I haven't seen or heard much of Mamet himself over the years. But based on what I've seen of his films and plays and a smattering of him in the media, I expected him to be less cordial and talkative than he was with Maron. On that podcast, he wasn't the intensely terse man of his fictional creations but an outspoken, almost garrulous man of strong opinions.
And one of his opinions is that a play or film is worth nothing if it doesn't "entertain" the audience. It can be filled with lofty ideas, but if it doesn't entertain the audience, it's just a bunch of pretentious crap.
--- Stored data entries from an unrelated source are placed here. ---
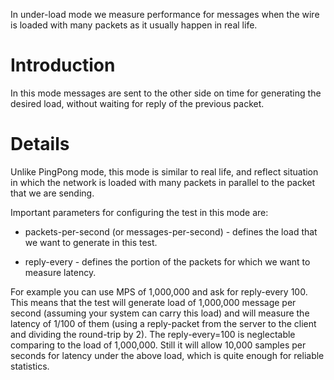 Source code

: In under-load mode we measure performance for messages when the wire is loaded with many packets as it usually happen in real life.

# Introduction #

In this mode messages are sent to the other side on time for generating the desired load, without waiting for reply of the previous packet.



# Details #
Unlike PingPong mode, this mode is similar to real life, and reflect situation in which the network is loaded with many packets in parallel to the packet that we are sending.

Important parameters for configuring the test in this mode are:

  * packets-per-second (or messages-per-second) - defines the load that we want to generate in this test.

  * reply-every - defines the portion of the packets for which we want to measure latency.

For example you can use MPS of 1,000,000 and ask for reply-every 100. This means that the test will generate load of 1,000,000 message per second (assuming your system can carry this load) and will measure the latency of 1/100 of them (using a reply-packet from the server to the client and dividing the round-trip by 2).  The reply-every=100 is neglectable comparing to the load of 1,000,000.  Still it will allow 10,000 samples per seconds for latency under the above load, which is quite enough for reliable statistics.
He cited the example of poetry in the New Yorker that wannabe intellectuals praise. He says when he asks them to recite a line or two from some poem they say they liked, they can't. He takes this to mean they want to like it because they think they're supposed to, and they pretend to like it because they believe it will make them appear or actually become smarter and more cultured than they are. But they don't really like it because it isn't any good and doesn't entertain the reader enough to like and remember it well enough to recite it the way, say, a great Shakespeare sonnet does.
As I listened to this, I thought of the kinds of books, articles, and blogposts I want to write and podcasts I want to produce about subjects such as free will, Christian counter-apologetics, integral Buddhist stoicism, integral health, and so forth, and I wonder how entertaining I can make any of it. And if I can't make it entertaining, who's going to read or listen to it? And why would they? To foolishly put on airs of effete intellectualism and learnedness? I lack the academic bonafides to lure paying customers to my work even for that empty purpose.
Yet, I feel compelled to produce written works and podcasts that offer the best I can concerning the subjects and issues that fascinate me come what may. And so I shall.